## Work instructions
Copy out the entries that follow, exactly as written.

Segment Open

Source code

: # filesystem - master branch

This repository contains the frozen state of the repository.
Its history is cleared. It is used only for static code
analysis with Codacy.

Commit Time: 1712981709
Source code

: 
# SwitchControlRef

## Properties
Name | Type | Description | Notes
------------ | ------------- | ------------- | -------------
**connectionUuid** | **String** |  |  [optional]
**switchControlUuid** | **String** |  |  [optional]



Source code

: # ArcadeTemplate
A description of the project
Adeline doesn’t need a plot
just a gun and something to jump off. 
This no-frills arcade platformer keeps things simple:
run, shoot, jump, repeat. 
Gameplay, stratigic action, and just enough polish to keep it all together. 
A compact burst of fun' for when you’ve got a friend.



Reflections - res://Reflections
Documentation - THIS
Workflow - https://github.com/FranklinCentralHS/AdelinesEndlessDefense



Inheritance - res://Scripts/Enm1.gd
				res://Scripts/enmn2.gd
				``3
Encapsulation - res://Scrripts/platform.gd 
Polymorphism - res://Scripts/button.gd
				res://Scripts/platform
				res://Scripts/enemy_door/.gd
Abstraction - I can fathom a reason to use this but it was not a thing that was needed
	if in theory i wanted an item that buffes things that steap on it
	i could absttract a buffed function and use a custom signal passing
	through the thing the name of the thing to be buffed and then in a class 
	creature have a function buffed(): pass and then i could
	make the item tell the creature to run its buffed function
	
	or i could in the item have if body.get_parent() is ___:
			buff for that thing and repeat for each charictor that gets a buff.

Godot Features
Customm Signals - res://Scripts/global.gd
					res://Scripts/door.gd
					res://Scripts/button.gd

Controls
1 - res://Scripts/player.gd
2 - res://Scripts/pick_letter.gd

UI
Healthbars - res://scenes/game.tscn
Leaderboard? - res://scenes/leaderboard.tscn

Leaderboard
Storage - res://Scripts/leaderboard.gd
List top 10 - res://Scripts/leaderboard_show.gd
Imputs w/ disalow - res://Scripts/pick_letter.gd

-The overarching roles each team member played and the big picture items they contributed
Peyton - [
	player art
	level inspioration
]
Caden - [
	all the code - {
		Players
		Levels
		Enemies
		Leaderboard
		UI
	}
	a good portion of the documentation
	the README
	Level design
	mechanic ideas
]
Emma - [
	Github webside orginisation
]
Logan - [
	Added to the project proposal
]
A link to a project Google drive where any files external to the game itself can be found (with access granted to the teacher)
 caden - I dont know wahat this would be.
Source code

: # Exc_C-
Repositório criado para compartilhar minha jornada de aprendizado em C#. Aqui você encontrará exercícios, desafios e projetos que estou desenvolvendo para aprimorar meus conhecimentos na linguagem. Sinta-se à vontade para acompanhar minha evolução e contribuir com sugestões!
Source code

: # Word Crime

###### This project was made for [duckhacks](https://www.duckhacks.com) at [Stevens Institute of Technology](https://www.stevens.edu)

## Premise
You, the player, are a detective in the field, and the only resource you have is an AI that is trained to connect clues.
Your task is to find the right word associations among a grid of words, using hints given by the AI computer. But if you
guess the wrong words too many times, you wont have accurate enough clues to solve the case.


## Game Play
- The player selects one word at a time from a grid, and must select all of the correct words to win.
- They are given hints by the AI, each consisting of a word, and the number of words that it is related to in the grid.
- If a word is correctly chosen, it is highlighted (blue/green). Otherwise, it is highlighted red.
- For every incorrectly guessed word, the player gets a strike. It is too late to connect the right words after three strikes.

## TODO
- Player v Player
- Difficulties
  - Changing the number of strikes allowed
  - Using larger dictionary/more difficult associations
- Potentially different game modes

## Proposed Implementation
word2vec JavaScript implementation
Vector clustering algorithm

Segment Closed

## Completed task
Source code

: # filesystem - master branch

This repository contains the frozen state of the repository.
Its history is cleared. It is used only for static code
analysis with Codacy.

Commit Time: 1712981709
Source code

: 
# SwitchControlRef

## Properties
Name | Type | Description | Notes
------------ | ------------- | ------------- | -------------
**connectionUuid** | **String** |  |  [optional]
**switchControlUuid** | **String** |  |  [optional]



Source code

: # ArcadeTemplate
A description of the project
Adeline doesn’t need a plot
just a gun and something to jump off. 
This no-frills arcade platformer keeps things simple:
run, shoot, jump, repeat. 
Gameplay, stratigic action, and just enough polish to keep it all together. 
A compact burst of fun' for when you’ve got a friend.



Reflections - res://Reflections
Documentation - THIS
Workflow - https://github.com/FranklinCentralHS/AdelinesEndlessDefense



Inheritance - res://Scripts/Enm1.gd
				res://Scripts/enmn2.gd
				``3
Encapsulation - res://Scrripts/platform.gd 
Polymorphism - res://Scripts/button.gd
				res://Scripts/platform
				res://Scripts/enemy_door/.gd
Abstraction - I can fathom a reason to use this but it was not a thing that was needed
	if in theory i wanted an item that buffes things that steap on it
	i could absttract a buffed function and use a custom signal passing
	through the thing the name of the thing to be buffed and then in a class 
	creature have a function buffed(): pass and then i could
	make the item tell the creature to run its buffed function
	
	or i could in the item have if body.get_parent() is ___:
			buff for that thing and repeat for each charictor that gets a buff.

Godot Features
Customm Signals - res://Scripts/global.gd
					res://Scripts/door.gd
					res://Scripts/button.gd

Controls
1 - res://Scripts/player.gd
2 - res://Scripts/pick_letter.gd

UI
Healthbars - res://scenes/game.tscn
Leaderboard? - res://scenes/leaderboard.tscn

Leaderboard
Storage - res://Scripts/leaderboard.gd
List top 10 - res://Scripts/leaderboard_show.gd
Imputs w/ disalow - res://Scripts/pick_letter.gd

-The overarching roles each team member played and the big picture items they contributed
Peyton - [
	player art
	level inspioration
]
Caden - [
	all the code - {
		Players
		Levels
		Enemies
		Leaderboard
		UI
	}
	a good portion of the documentation
	the README
	Level design
	mechanic ideas
]
Emma - [
	Github webside orginisation
]
Logan - [
	Added to the project proposal
]
A link to a project Google drive where any files external to the game itself can be found (with access granted to the teacher)
 caden - I dont know wahat this would be.
Source code

: # Exc_C-
Repositório criado para compartilhar minha jornada de aprendizado em C#. Aqui você encontrará exercícios, desafios e projetos que estou desenvolvendo para aprimorar meus conhecimentos na linguagem. Sinta-se à vontade para acompanhar minha evolução e contribuir com sugestões!
Source code

: # Word Crime

###### This project was made for [duckhacks](https://www.duckhacks.com) at [Stevens Institute of Technology](https://www.stevens.edu)

## Premise
You, the player, are a detective in the field, and the only resource you have is an AI that is trained to connect clues.
Your task is to find the right word associations among a grid of words, using hints given by the AI computer. But if you
guess the wrong words too many times, you wont have accurate enough clues to solve the case.


## Game Play
- The player selects one word at a time from a grid, and must select all of the correct words to win.
- They are given hints by the AI, each consisting of a word, and the number of words that it is related to in the grid.
- If a word is correctly chosen, it is highlighted (blue/green). Otherwise, it is highlighted red.
- For every incorrectly guessed word, the player gets a strike. It is too late to connect the right words after three strikes.

## TODO
- Player v Player
- Difficulties
  - Changing the number of strikes allowed
  - Using larger dictionary/more difficult associations
- Potentially different game modes

## Proposed Implementation
word2vec JavaScript implementation
Vector clustering algorithm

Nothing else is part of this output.